### WHAT YOU WILL DO
Pictures in the records are to be omitted; everything else is copied exactly.

### INFORMATION
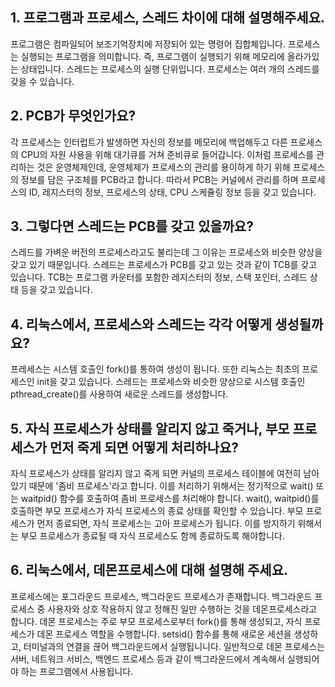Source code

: ## 1.  프로그램과 프로세스, 스레드 차이에 대해 설명해주세요.
프로그램은 컴파일되어 보조기억장치에 저장되어 있는 명령어 집합체입니다.
프로세스는 실행되는 프로그램을 의미합니다. 즉, 프로그램이 실행되기 위해 메모리에 올라가있는 상태입니다.
스레드는 프로세스의 실행 단위입니다. 프로세스는 여러 개의 스레드를 갖을 수 있습니다. 

## 2. PCB가 무엇인가요?
각 프로세스는 인터럽트가 발생하면 자신의 정보를 메모리에 백업해두고 다른 프로세스의 CPU의 자원 사용을 위해 대기큐를 거쳐 준비큐로 들어갑니다. 이처럼 프로세스를 관리하는 것은 운영체제인데, 운영체제가 프로세스의 관리를 용이하게 하기 위해 프로세스의 정보를 담은 구조체를 PCB라고 합니다. 
따라서 PCB는 커널에서 관리를 하며 프로세스의 ID, 레지스터의 정보, 프로세스의 상태, CPU 스케쥴링 정보 등을 갖고 있습니다.

## 3. 그렇다면 스레드는 PCB를 갖고 있을까요?
스레드를 가벼운 버전의 프로세스라고도 불리는데 그 이유는 프로세스와 비슷한 양상을 갖고 있기 때문입니다. 스레드는 프로세스가 PCB를 갖고 있는 것과 같이 TCB를 갖고 있습니다. TCB는 프로그램 카운터를 포함한 레지스터의 정보, 스택 포인터, 스레드 상태 등을 갖고 있습니다. 

## 4. 리눅스에서, 프로세스와 스레드는 각각 어떻게 생성될까요?
프레세스는 시스템 호출인 fork()를 통하여 생성이 됩니다. 또한 리눅스는 최초의 프로세스인 init을 갖고 있습니다. 스레드는 프로세스와 비슷한 양상으로 시스템 호출인 pthread_create()를 사용하여 새로운 스레드를 생성합니다.  

## 5. 자식 프로세스가 상태를 알리지 않고 죽거나, 부모 프로세스가 먼저 죽게 되면 어떻게 처리하나요?
자식 프로세스가 상태를 알리지 않고 죽게 되면 커널의 프로세스 테이블에 여전히 남아있기 때문에 '좀비 프로세스'라고 합니다. 이를 처리하기 위해서는 정기적으로 wait() 또는 waitpid() 함수를 호출하여 좀비 프로세스를 처리해야 합니다. wait(), waitpid()를 호출하면 부모 프로세스가 자식 프로세스의 종료 상태를 확인할 수 있습니다. 
부모 프로세스가 먼저 종료되면, 자식 프로세스는 고아 프로세스가 됩니다. 이를 방지하기 위해서는 부모 프로세스가 종료될 때 자식 프로세스도 함께 종료하도록 해야합니다. 

## 6. 리눅스에서, 데몬프로세스에 대해 설명해 주세요.
프로세스에는 포그라운드 프로세스, 백그라운드 프로세스가 존재합니다. 백그라운드 프로세스 중 사용자와 상호 작용하지 않고 정해진 일만 수행하는 것을 데몬프로세스라고 합니다. 
데몬 프로세스는 주로 부모 프로세스로부터 fork()를 통해 생성되고, 자식 프로세스가 데몬 프로세스 역할을 수행합니다. setsid() 함수를 통해 새로운 세션을 생성하고, 터미널과의 연결을 끊어 백그라운드에서 실행됩니니다.
일반적으로 데몬 프로세스는 서버, 네트워크 서비스, 백엔드 프로세스 등과 같이 백그라운드에서 계속해서 실행되어야 하는 프로그램에서 사용됩니다.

### WRITTEN ANSWER
Source code

: ## 1.  프로그램과 프로세스, 스레드 차이에 대해 설명해주세요.
프로그램은 컴파일되어 보조기억장치에 저장되어 있는 명령어 집합체입니다.
프로세스는 실행되는 프로그램을 의미합니다. 즉, 프로그램이 실행되기 위해 메모리에 올라가있는 상태입니다.
스레드는 프로세스의 실행 단위입니다. 프로세스는 여러 개의 스레드를 갖을 수 있습니다. 

## 2. PCB가 무엇인가요?
각 프로세스는 인터럽트가 발생하면 자신의 정보를 메모리에 백업해두고 다른 프로세스의 CPU의 자원 사용을 위해 대기큐를 거쳐 준비큐로 들어갑니다. 이처럼 프로세스를 관리하는 것은 운영체제인데, 운영체제가 프로세스의 관리를 용이하게 하기 위해 프로세스의 정보를 담은 구조체를 PCB라고 합니다. 
따라서 PCB는 커널에서 관리를 하며 프로세스의 ID, 레지스터의 정보, 프로세스의 상태, CPU 스케쥴링 정보 등을 갖고 있습니다.

## 3. 그렇다면 스레드는 PCB를 갖고 있을까요?
스레드를 가벼운 버전의 프로세스라고도 불리는데 그 이유는 프로세스와 비슷한 양상을 갖고 있기 때문입니다. 스레드는 프로세스가 PCB를 갖고 있는 것과 같이 TCB를 갖고 있습니다. TCB는 프로그램 카운터를 포함한 레지스터의 정보, 스택 포인터, 스레드 상태 등을 갖고 있습니다. 

## 4. 리눅스에서, 프로세스와 스레드는 각각 어떻게 생성될까요?
프레세스는 시스템 호출인 fork()를 통하여 생성이 됩니다. 또한 리눅스는 최초의 프로세스인 init을 갖고 있습니다. 스레드는 프로세스와 비슷한 양상으로 시스템 호출인 pthread_create()를 사용하여 새로운 스레드를 생성합니다.  

## 5. 자식 프로세스가 상태를 알리지 않고 죽거나, 부모 프로세스가 먼저 죽게 되면 어떻게 처리하나요?
자식 프로세스가 상태를 알리지 않고 죽게 되면 커널의 프로세스 테이블에 여전히 남아있기 때문에 '좀비 프로세스'라고 합니다. 이를 처리하기 위해서는 정기적으로 wait() 또는 waitpid() 함수를 호출하여 좀비 프로세스를 처리해야 합니다. wait(), waitpid()를 호출하면 부모 프로세스가 자식 프로세스의 종료 상태를 확인할 수 있습니다. 
부모 프로세스가 먼저 종료되면, 자식 프로세스는 고아 프로세스가 됩니다. 이를 방지하기 위해서는 부모 프로세스가 종료될 때 자식 프로세스도 함께 종료하도록 해야합니다. 

## 6. 리눅스에서, 데몬프로세스에 대해 설명해 주세요.
프로세스에는 포그라운드 프로세스, 백그라운드 프로세스가 존재합니다. 백그라운드 프로세스 중 사용자와 상호 작용하지 않고 정해진 일만 수행하는 것을 데몬프로세스라고 합니다. 
데몬 프로세스는 주로 부모 프로세스로부터 fork()를 통해 생성되고, 자식 프로세스가 데몬 프로세스 역할을 수행합니다. setsid() 함수를 통해 새로운 세션을 생성하고, 터미널과의 연결을 끊어 백그라운드에서 실행됩니니다.
일반적으로 데몬 프로세스는 서버, 네트워크 서비스, 백엔드 프로세스 등과 같이 백그라운드에서 계속해서 실행되어야 하는 프로그램에서 사용됩니다.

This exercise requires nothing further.